Saved data entries:
****************************************

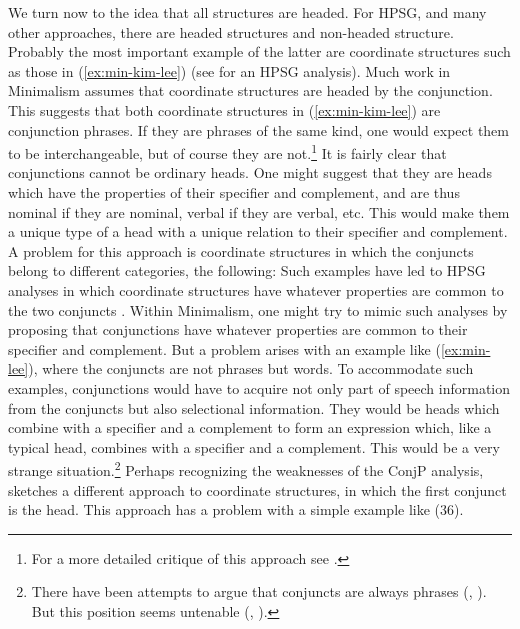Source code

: \documentclass[output=paper]{langsci/langscibook}
\begin{document}
We turn now to the idea that all structures are headed. For HPSG, and many other approaches, there are headed structures and non-headed structure. Probably the most important example of the latter are coordinate structures such as those in (\ref{ex:min-kim-lee}) (see \citealt{Sag.2003} for an HPSG analysis).
\label{ex:min-kim-lee}
\z
Much work in Minimalism assumes that coordinate structures are headed by the conjunction. This suggests that both coordinate structures in (\ref{ex:min-kim-lee}) are conjunction phrases. If they are phrases of the same kind, one would expect them to be interchangeable, but of course they are not.\footnote{%
	For a more detailed critique of this approach see \citet{Borsley2005a}.%
}
\label{ex:min-sang-dance}
\z
It is fairly clear that conjunctions cannot be ordinary heads. One might suggest that they are heads which have the properties of their specifier and complement, and are thus nominal if they are nominal, verbal if they are verbal, etc. This would make them a unique type of a head with a unique relation to their specifier and complement. A problem for this approach is coordinate structures in which the conjuncts belong to different categories, \eg the following:
\eal
{}\label{ex:min-hobbs-linguist}
\label{ex:min-hobbs-angry}
\zl 
Such examples have led to HPSG analyses in which coordinate structures have whatever properties are common to the two conjuncts \citep{Sag.2003}. Within Minimalism, one might try to mimic such analyses by proposing that conjunctions have whatever properties are common to their specifier and complement. But a problem arises with an example like (\ref{ex:min-lee}), where the conjuncts are not phrases but words.
\label{ex:min-kim-criticized}
\z
To accommodate such examples, conjunctions would have to acquire not only part of speech information from the conjuncts but also selectional information. They would be heads which combine with a specifier and a complement to form an expression which, like a typical head, combines with a specifier and a complement. This would be a very strange situation.\footnote{%
	There have been attempts to argue that conjuncts are always phrases (\citealt{Kayne94a-u}, \citealt{Bruening2018a}). But this position seems untenable (\citealt{Abeille2006a}, \citealt{MuellerLexicalism}).%
}
Perhaps recognizing the weaknesses of the ConjP analysis, \citet{Chomsky2013a} sketches a different approach to coordinate structures, in which the first conjunct is the head. This approach has a problem with a simple example like (36).
\end{document}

****************************************

■ **EXERCISE REQUIREMENTS**
The result should be an exact retyped version of all the entries above, containing no pictures.

■ **RESULT OF THIS TASK**
Source code

: \documentclass[output=paper]{langsci/langscibook}
\begin{document}
We turn now to the idea that all structures are headed. For HPSG, and many other approaches, there are headed structures and non-headed structure. Probably the most important example of the latter are coordinate structures such as those in (\ref{ex:min-kim-lee}) (see \citealt{Sag.2003} for an HPSG analysis).
\label{ex:min-kim-lee}
\z
Much work in Minimalism assumes that coordinate structures are headed by the conjunction. This suggests that both coordinate structures in (\ref{ex:min-kim-lee}) are conjunction phrases. If they are phrases of the same kind, one would expect them to be interchangeable, but of course they are not.\footnote{%
	For a more detailed critique of this approach see \citet{Borsley2005a}.%
}
\label{ex:min-sang-dance}
\z
It is fairly clear that conjunctions cannot be ordinary heads. One might suggest that they are heads which have the properties of their specifier and complement, and are thus nominal if they are nominal, verbal if they are verbal, etc. This would make them a unique type of a head with a unique relation to their specifier and complement. A problem for this approach is coordinate structures in which the conjuncts belong to different categories, \eg the following:
\eal
{}\label{ex:min-hobbs-linguist}
\label{ex:min-hobbs-angry}
\zl 
Such examples have led to HPSG analyses in which coordinate structures have whatever properties are common to the two conjuncts \citep{Sag.2003}. Within Minimalism, one might try to mimic such analyses by proposing that conjunctions have whatever properties are common to their specifier and complement. But a problem arises with an example like (\ref{ex:min-lee}), where the conjuncts are not phrases but words.
\label{ex:min-kim-criticized}
\z
To accommodate such examples, conjunctions would have to acquire not only part of speech information from the conjuncts but also selectional information. They would be heads which combine with a specifier and a complement to form an expression which, like a typical head, combines with a specifier and a complement. This would be a very strange situation.\footnote{%
	There have been attempts to argue that conjuncts are always phrases (\citealt{Kayne94a-u}, \citealt{Bruening2018a}). But this position seems untenable (\citealt{Abeille2006a}, \citealt{MuellerLexicalism}).%
}
Perhaps recognizing the weaknesses of the ConjP analysis, \citet{Chomsky2013a} sketches a different approach to coordinate structures, in which the first conjunct is the head. This approach has a problem with a simple example like (36).
\end{document}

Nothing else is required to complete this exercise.